(Records drawn from a dataset)
+-------+

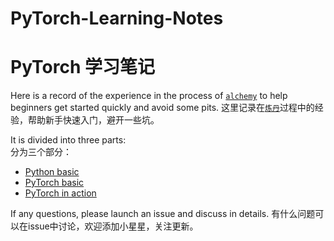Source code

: # PyTorch-Learning-Notes
# PyTorch 学习笔记

Here is a record of the experience in the process of [`alchemy`](https://zhuanlan.zhihu.com/p/23781756) to help beginners get started quickly and avoid some pits.
这里记录在[`炼丹`](https://zhuanlan.zhihu.com/p/23781756)过程中的经验，帮助新手快速入门，避开一些坑。

It is divided into three parts:  
分为三个部分：

- [Python basic](<01-Python basic.md>)
- [PyTorch basic](<02-PyTorch basic.md>)
- [PyTorch in action](<03-PyTorch in action.md>)

If any questions, please launch an issue and discuss in details.
有什么问题可以在issue中讨论，欢迎添加小星星，关注更新。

+-------+

The lines to copy are those above that contain "PyTorch".

: # PyTorch-Learning-Notes
# PyTorch 学习笔记
- [PyTorch basic](<02-PyTorch basic.md>)
- [PyTorch in action](<03-PyTorch in action.md>)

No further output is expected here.